§ EXERCISE DATA:
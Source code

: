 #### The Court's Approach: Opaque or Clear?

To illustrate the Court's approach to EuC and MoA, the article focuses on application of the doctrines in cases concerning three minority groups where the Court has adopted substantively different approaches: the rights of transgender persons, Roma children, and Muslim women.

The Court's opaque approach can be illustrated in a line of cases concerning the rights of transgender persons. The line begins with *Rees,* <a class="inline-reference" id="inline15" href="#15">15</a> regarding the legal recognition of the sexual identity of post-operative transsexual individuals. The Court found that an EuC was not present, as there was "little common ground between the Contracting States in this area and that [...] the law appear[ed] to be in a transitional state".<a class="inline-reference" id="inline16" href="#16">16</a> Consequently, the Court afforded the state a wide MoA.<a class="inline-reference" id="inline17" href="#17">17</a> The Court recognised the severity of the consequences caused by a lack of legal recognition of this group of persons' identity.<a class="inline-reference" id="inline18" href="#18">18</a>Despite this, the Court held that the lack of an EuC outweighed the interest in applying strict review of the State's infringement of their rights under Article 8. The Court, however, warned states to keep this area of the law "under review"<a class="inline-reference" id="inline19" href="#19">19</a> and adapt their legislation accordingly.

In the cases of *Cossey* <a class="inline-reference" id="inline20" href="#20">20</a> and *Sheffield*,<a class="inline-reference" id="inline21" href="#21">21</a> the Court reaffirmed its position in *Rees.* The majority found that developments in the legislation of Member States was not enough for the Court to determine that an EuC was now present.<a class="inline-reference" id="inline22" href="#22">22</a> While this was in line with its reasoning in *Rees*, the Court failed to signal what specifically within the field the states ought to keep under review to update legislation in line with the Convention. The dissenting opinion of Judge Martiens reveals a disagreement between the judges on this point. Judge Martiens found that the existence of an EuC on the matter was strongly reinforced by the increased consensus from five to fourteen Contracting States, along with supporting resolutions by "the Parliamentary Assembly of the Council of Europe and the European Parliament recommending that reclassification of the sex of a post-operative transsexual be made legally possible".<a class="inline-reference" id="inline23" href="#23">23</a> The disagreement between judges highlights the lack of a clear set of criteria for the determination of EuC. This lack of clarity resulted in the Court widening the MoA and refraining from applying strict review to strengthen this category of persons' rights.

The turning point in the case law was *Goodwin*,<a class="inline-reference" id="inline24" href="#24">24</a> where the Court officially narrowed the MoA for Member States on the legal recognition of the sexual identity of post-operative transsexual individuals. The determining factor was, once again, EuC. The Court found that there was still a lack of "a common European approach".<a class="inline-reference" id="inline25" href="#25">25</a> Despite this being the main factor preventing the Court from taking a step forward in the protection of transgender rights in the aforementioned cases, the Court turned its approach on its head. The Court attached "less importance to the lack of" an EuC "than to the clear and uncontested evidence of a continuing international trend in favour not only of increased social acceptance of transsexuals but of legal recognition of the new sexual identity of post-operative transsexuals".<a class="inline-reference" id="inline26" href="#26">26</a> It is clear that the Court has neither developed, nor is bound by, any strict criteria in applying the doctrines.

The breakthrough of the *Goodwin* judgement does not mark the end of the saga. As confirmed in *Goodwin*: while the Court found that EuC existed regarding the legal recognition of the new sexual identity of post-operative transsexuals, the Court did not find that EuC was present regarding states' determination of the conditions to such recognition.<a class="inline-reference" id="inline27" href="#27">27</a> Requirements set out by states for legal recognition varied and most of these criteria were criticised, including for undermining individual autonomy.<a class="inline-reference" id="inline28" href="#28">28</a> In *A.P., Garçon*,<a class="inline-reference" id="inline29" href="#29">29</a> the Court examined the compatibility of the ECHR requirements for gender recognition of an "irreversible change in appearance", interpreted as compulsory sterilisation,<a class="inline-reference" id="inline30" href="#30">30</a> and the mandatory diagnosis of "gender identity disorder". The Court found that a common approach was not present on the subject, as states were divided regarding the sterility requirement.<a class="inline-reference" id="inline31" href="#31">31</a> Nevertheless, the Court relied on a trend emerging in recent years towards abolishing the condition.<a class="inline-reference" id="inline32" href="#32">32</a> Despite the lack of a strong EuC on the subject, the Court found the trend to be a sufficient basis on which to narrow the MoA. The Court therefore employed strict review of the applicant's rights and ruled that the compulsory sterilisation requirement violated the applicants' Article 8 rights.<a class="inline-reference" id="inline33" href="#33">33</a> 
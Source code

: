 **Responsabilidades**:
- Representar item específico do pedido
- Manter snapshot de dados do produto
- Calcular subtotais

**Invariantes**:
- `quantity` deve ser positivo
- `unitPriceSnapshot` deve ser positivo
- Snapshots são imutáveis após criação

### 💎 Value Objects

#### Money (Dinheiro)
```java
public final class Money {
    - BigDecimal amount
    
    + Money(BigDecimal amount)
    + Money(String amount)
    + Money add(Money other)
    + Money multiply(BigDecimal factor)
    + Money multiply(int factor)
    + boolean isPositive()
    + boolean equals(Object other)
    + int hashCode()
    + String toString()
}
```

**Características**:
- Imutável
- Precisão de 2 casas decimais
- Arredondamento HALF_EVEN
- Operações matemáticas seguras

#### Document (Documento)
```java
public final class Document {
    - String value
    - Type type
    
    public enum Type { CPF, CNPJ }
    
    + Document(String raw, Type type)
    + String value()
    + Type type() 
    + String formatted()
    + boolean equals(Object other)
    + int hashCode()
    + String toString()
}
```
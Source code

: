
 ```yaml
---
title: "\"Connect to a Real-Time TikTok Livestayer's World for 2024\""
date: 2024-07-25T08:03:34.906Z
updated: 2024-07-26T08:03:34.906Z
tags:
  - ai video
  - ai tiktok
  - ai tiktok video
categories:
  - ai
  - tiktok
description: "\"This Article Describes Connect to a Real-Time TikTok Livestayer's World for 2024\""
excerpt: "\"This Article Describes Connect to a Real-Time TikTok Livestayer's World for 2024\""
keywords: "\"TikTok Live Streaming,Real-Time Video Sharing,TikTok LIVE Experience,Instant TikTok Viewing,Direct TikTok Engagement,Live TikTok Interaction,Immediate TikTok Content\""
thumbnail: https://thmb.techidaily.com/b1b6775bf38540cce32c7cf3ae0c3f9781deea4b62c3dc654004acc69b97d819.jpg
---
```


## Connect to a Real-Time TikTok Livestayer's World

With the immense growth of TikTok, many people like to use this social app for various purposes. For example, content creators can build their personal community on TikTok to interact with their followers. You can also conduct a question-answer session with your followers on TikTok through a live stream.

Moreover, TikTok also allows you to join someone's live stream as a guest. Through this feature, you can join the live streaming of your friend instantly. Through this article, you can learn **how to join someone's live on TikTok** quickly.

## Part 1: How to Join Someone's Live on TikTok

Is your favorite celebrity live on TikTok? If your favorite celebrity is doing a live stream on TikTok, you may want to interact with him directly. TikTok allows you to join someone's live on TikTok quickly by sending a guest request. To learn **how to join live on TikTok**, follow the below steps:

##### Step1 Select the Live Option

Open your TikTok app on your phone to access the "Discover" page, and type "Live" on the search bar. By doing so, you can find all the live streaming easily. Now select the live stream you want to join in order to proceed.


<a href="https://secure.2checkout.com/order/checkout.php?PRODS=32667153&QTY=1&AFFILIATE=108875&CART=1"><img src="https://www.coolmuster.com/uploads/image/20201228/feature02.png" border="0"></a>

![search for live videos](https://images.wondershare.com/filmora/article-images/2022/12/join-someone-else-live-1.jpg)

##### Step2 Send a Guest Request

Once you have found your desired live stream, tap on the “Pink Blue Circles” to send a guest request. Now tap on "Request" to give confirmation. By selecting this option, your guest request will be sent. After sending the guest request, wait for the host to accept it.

§ WHAT IS NEEDED: Give an exact copy of all the material above.

§ WRITTEN RESPONSE:
Source code

: #### The Court's Approach: Opaque or Clear?

To illustrate the Court's approach to EuC and MoA, the article focuses on application of the doctrines in cases concerning three minority groups where the Court has adopted substantively different approaches: the rights of transgender persons, Roma children, and Muslim women.

The Court's opaque approach can be illustrated in a line of cases concerning the rights of transgender persons. The line begins with *Rees,* <a class="inline-reference" id="inline15" href="#15">15</a> regarding the legal recognition of the sexual identity of post-operative transsexual individuals. The Court found that an EuC was not present, as there was "little common ground between the Contracting States in this area and that [...] the law appear[ed] to be in a transitional state".<a class="inline-reference" id="inline16" href="#16">16</a> Consequently, the Court afforded the state a wide MoA.<a class="inline-reference" id="inline17" href="#17">17</a> The Court recognised the severity of the consequences caused by a lack of legal recognition of this group of persons' identity.<a class="inline-reference" id="inline18" href="#18">18</a>Despite this, the Court held that the lack of an EuC outweighed the interest in applying strict review of the State's infringement of their rights under Article 8. The Court, however, warned states to keep this area of the law "under review"<a class="inline-reference" id="inline19" href="#19">19</a> and adapt their legislation accordingly.

In the cases of *Cossey* <a class="inline-reference" id="inline20" href="#20">20</a> and *Sheffield*,<a class="inline-reference" id="inline21" href="#21">21</a> the Court reaffirmed its position in *Rees.* The majority found that developments in the legislation of Member States was not enough for the Court to determine that an EuC was now present.<a class="inline-reference" id="inline22" href="#22">22</a> While this was in line with its reasoning in *Rees*, the Court failed to signal what specifically within the field the states ought to keep under review to update legislation in line with the Convention. The dissenting opinion of Judge Martiens reveals a disagreement between the judges on this point. Judge Martiens found that the existence of an EuC on the matter was strongly reinforced by the increased consensus from five to fourteen Contracting States, along with supporting resolutions by "the Parliamentary Assembly of the Council of Europe and the European Parliament recommending that reclassification of the sex of a post-operative transsexual be made legally possible".<a class="inline-reference" id="inline23" href="#23">23</a> The disagreement between judges highlights the lack of a clear set of criteria for the determination of EuC. This lack of clarity resulted in the Court widening the MoA and refraining from applying strict review to strengthen this category of persons' rights.

The turning point in the case law was *Goodwin*,<a class="inline-reference" id="inline24" href="#24">24</a> where the Court officially narrowed the MoA for Member States on the legal recognition of the sexual identity of post-operative transsexual individuals. The determining factor was, once again, EuC. The Court found that there was still a lack of "a common European approach".<a class="inline-reference" id="inline25" href="#25">25</a> Despite this being the main factor preventing the Court from taking a step forward in the protection of transgender rights in the aforementioned cases, the Court turned its approach on its head. The Court attached "less importance to the lack of" an EuC "than to the clear and uncontested evidence of a continuing international trend in favour not only of increased social acceptance of transsexuals but of legal recognition of the new sexual identity of post-operative transsexuals".<a class="inline-reference" id="inline26" href="#26">26</a> It is clear that the Court has neither developed, nor is bound by, any strict criteria in applying the doctrines.

The breakthrough of the *Goodwin* judgement does not mark the end of the saga. As confirmed in *Goodwin*: while the Court found that EuC existed regarding the legal recognition of the new sexual identity of post-operative transsexuals, the Court did not find that EuC was present regarding states' determination of the conditions to such recognition.<a class="inline-reference" id="inline27" href="#27">27</a> Requirements set out by states for legal recognition varied and most of these criteria were criticised, including for undermining individual autonomy.<a class="inline-reference" id="inline28" href="#28">28</a> In *A.P., Garçon*,<a class="inline-reference" id="inline29" href="#29">29</a> the Court examined the compatibility of the ECHR requirements for gender recognition of an "irreversible change in appearance", interpreted as compulsory sterilisation,<a class="inline-reference" id="inline30" href="#30">30</a> and the mandatory diagnosis of "gender identity disorder". The Court found that a common approach was not present on the subject, as states were divided regarding the sterility requirement.<a class="inline-reference" id="inline31" href="#31">31</a> Nevertheless, the Court relied on a trend emerging in recent years towards abolishing the condition.<a class="inline-reference" id="inline32" href="#32">32</a> Despite the lack of a strong EuC on the subject, the Court found the trend to be a sufficient basis on which to narrow the MoA. The Court therefore employed strict review of the applicant's rights and ruled that the compulsory sterilisation requirement violated the applicants' Article 8 rights.<a class="inline-reference" id="inline33" href="#33">33</a> 
Source code

: **Responsabilidades**:
- Representar item específico do pedido
- Manter snapshot de dados do produto
- Calcular subtotais

**Invariantes**:
- `quantity` deve ser positivo
- `unitPriceSnapshot` deve ser positivo
- Snapshots são imutáveis após criação

### 💎 Value Objects

#### Money (Dinheiro)
```java
public final class Money {
    - BigDecimal amount
    
    + Money(BigDecimal amount)
    + Money(String amount)
    + Money add(Money other)
    + Money multiply(BigDecimal factor)
    + Money multiply(int factor)
    + boolean isPositive()
    + boolean equals(Object other)
    + int hashCode()
    + String toString()
}
```

**Características**:
- Imutável
- Precisão de 2 casas decimais
- Arredondamento HALF_EVEN
- Operações matemáticas seguras

#### Document (Documento)
```java
public final class Document {
    - String value
    - Type type
    
    public enum Type { CPF, CNPJ }
    
    + Document(String raw, Type type)
    + String value()
    + Type type() 
    + String formatted()
    + boolean equals(Object other)
    + int hashCode()
    + String toString()
}
```
Source code

:
 ```yaml
---
title: "\"Connect to a Real-Time TikTok Livestayer's World for 2024\""
date: 2024-07-25T08:03:34.906Z
updated: 2024-07-26T08:03:34.906Z
tags:
  - ai video
  - ai tiktok
  - ai tiktok video
categories:
  - ai
  - tiktok
description: "\"This Article Describes Connect to a Real-Time TikTok Livestayer's World for 2024\""
excerpt: "\"This Article Describes Connect to a Real-Time TikTok Livestayer's World for 2024\""
keywords: "\"TikTok Live Streaming,Real-Time Video Sharing,TikTok LIVE Experience,Instant TikTok Viewing,Direct TikTok Engagement,Live TikTok Interaction,Immediate TikTok Content\""
thumbnail: https://thmb.techidaily.com/b1b6775bf38540cce32c7cf3ae0c3f9781deea4b62c3dc654004acc69b97d819.jpg
---
```


## Connect to a Real-Time TikTok Livestayer's World

With the immense growth of TikTok, many people like to use this social app for various purposes. For example, content creators can build their personal community on TikTok to interact with their followers. You can also conduct a question-answer session with your followers on TikTok through a live stream.

Moreover, TikTok also allows you to join someone's live stream as a guest. Through this feature, you can join the live streaming of your friend instantly. Through this article, you can learn **how to join someone's live on TikTok** quickly.

## Part 1: How to Join Someone's Live on TikTok

Is your favorite celebrity live on TikTok? If your favorite celebrity is doing a live stream on TikTok, you may want to interact with him directly. TikTok allows you to join someone's live on TikTok quickly by sending a guest request. To learn **how to join live on TikTok**, follow the below steps:

##### Step1 Select the Live Option

Open your TikTok app on your phone to access the "Discover" page, and type "Live" on the search bar. By doing so, you can find all the live streaming easily. Now select the live stream you want to join in order to proceed.


<a href="https://secure.2checkout.com/order/checkout.php?PRODS=32667153&QTY=1&AFFILIATE=108875&CART=1"><img src="https://www.coolmuster.com/uploads/image/20201228/feature02.png" border="0"></a>

![search for live videos](https://images.wondershare.com/filmora/article-images/2022/12/join-someone-else-live-1.jpg)

##### Step2 Send a Guest Request

Once you have found your desired live stream, tap on the “Pink Blue Circles” to send a guest request. Now tap on "Request" to give confirmation. By selecting this option, your guest request will be sent. After sending the guest request, wait for the host to accept it.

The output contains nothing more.